Problem details: Each line below is to be copied exactly; images do not go into the copy.

Data for review:

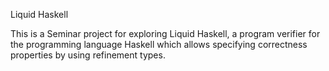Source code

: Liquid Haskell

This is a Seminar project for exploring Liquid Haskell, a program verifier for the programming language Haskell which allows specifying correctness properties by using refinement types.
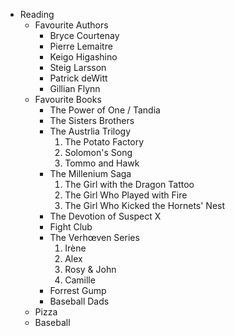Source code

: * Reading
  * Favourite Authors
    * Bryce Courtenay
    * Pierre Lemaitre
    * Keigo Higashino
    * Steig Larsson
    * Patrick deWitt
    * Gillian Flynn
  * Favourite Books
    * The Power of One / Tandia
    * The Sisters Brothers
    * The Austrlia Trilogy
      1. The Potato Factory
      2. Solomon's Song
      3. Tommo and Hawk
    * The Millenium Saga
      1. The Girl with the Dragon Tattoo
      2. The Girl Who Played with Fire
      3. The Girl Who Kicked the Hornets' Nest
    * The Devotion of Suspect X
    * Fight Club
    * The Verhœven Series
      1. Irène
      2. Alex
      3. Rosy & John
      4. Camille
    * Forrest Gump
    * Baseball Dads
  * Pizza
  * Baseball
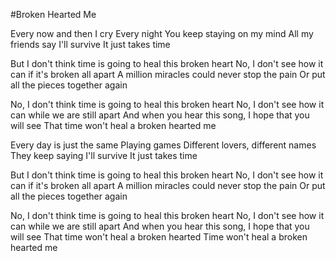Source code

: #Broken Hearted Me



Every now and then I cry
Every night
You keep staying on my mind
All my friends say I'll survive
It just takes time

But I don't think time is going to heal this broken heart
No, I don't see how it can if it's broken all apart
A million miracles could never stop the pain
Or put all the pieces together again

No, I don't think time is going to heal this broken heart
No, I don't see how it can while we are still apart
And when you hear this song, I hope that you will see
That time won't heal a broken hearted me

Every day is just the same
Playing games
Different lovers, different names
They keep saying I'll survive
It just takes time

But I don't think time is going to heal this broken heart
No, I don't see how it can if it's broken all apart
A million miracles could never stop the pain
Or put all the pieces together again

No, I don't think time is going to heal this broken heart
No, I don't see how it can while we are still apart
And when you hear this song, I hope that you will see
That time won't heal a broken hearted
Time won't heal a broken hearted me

Solution below:
Source code

: Liquid Haskell

This is a Seminar project for exploring Liquid Haskell, a program verifier for the programming language Haskell which allows specifying correctness properties by using refinement types.
Source code

: * Reading
  * Favourite Authors
    * Bryce Courtenay
    * Pierre Lemaitre
    * Keigo Higashino
    * Steig Larsson
    * Patrick deWitt
    * Gillian Flynn
  * Favourite Books
    * The Power of One / Tandia
    * The Sisters Brothers
    * The Austrlia Trilogy
      1. The Potato Factory
      2. Solomon's Song
      3. Tommo and Hawk
    * The Millenium Saga
      1. The Girl with the Dragon Tattoo
      2. The Girl Who Played with Fire
      3. The Girl Who Kicked the Hornets' Nest
    * The Devotion of Suspect X
    * Fight Club
    * The Verhœven Series
      1. Irène
      2. Alex
      3. Rosy & John
      4. Camille
    * Forrest Gump
    * Baseball Dads
  * Pizza
  * Baseball
Source code

: #Broken Hearted Me



Every now and then I cry
Every night
You keep staying on my mind
All my friends say I'll survive
It just takes time

But I don't think time is going to heal this broken heart
No, I don't see how it can if it's broken all apart
A million miracles could never stop the pain
Or put all the pieces together again

No, I don't think time is going to heal this broken heart
No, I don't see how it can while we are still apart
And when you hear this song, I hope that you will see
That time won't heal a broken hearted me

Every day is just the same
Playing games
Different lovers, different names
They keep saying I'll survive
It just takes time

But I don't think time is going to heal this broken heart
No, I don't see how it can if it's broken all apart
A million miracles could never stop the pain
Or put all the pieces together again

No, I don't think time is going to heal this broken heart
No, I don't see how it can while we are still apart
And when you hear this song, I hope that you will see
That time won't heal a broken hearted
Time won't heal a broken hearted me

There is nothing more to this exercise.